## Prompt
Scan the listing below for the string "Theta" and copy each line where it turns up.

## Records provided

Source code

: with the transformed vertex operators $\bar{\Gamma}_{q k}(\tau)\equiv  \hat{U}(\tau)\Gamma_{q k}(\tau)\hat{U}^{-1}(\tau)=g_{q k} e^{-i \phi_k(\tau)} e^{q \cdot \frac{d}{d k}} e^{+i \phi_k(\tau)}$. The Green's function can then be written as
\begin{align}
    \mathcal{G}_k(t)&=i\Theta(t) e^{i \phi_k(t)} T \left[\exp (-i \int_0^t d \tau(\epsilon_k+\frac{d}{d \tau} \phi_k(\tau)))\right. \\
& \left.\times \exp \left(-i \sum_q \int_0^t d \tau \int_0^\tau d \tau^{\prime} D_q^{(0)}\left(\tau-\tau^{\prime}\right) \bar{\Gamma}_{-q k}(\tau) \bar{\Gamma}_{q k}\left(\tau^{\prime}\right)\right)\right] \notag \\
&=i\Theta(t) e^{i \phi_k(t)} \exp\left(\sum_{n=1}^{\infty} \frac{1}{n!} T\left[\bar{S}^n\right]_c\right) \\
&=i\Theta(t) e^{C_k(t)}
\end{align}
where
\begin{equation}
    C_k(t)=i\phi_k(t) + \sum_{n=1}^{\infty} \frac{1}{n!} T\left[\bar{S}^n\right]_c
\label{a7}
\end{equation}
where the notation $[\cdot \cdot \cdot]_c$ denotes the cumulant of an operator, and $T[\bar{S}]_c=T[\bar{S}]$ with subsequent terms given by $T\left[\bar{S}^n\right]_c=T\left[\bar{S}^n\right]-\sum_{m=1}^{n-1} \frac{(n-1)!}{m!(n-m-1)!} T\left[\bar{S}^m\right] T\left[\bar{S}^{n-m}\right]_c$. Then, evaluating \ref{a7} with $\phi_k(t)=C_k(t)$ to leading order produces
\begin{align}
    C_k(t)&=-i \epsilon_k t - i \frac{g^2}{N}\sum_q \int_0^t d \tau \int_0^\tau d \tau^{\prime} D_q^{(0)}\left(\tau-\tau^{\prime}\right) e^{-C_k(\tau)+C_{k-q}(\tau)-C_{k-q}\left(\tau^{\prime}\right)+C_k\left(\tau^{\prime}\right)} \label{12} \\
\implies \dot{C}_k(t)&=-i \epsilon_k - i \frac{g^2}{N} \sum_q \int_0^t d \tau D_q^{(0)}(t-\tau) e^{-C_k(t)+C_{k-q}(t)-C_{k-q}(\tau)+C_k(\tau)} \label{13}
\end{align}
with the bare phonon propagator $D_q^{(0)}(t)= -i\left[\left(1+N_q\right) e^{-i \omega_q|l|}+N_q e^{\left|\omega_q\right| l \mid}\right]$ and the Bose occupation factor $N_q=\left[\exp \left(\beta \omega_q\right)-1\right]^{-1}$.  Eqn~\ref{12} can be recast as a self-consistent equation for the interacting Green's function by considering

## Task result
    \mathcal{G}_k(t)&=i\Theta(t) e^{i \phi_k(t)} T \left[\exp (-i \int_0^t d \tau(\epsilon_k+\frac{d}{d \tau} \phi_k(\tau)))\right. \\
&=i\Theta(t) e^{i \phi_k(t)} \exp\left(\sum_{n=1}^{\infty} \frac{1}{n!} T\left[\bar{S}^n\right]_c\right) \\
&=i\Theta(t) e^{C_k(t)}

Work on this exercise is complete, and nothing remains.